Collected data:
——
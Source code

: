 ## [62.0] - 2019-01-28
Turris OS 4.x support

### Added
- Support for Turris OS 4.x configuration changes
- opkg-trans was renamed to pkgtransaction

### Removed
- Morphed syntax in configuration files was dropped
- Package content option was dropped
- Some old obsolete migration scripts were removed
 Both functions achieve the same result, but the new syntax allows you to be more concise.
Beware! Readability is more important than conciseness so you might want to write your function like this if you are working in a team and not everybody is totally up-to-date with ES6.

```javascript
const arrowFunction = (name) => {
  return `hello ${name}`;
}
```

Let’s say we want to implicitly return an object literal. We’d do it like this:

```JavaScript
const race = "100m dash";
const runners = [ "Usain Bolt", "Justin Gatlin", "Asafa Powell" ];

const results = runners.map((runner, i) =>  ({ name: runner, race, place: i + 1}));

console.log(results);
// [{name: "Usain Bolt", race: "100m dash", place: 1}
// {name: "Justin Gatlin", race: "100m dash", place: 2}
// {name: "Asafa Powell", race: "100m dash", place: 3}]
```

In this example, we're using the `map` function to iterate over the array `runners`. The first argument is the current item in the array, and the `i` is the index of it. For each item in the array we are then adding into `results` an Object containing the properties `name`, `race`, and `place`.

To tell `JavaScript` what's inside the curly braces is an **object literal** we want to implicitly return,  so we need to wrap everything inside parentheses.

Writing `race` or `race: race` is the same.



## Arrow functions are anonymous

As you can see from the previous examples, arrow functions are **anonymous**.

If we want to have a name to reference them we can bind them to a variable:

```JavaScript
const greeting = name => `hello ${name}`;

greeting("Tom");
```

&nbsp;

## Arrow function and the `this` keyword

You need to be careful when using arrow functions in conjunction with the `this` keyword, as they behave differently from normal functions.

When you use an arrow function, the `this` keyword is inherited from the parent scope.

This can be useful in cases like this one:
——
* _ASSIGNED TASK_:
Set down exactly the line with "is the same." and each line after it up to the end of the records, adding nothing.

* _SOLUTION FOR THIS PROBLEM_:
Writing `race` or `race: race` is the same.



## Arrow functions are anonymous

As you can see from the previous examples, arrow functions are **anonymous**.

If we want to have a name to reference them we can bind them to a variable:

```JavaScript
const greeting = name => `hello ${name}`;

greeting("Tom");
```

&nbsp;

## Arrow function and the `this` keyword

You need to be careful when using arrow functions in conjunction with the `this` keyword, as they behave differently from normal functions.

When you use an arrow function, the `this` keyword is inherited from the parent scope.

This can be useful in cases like this one:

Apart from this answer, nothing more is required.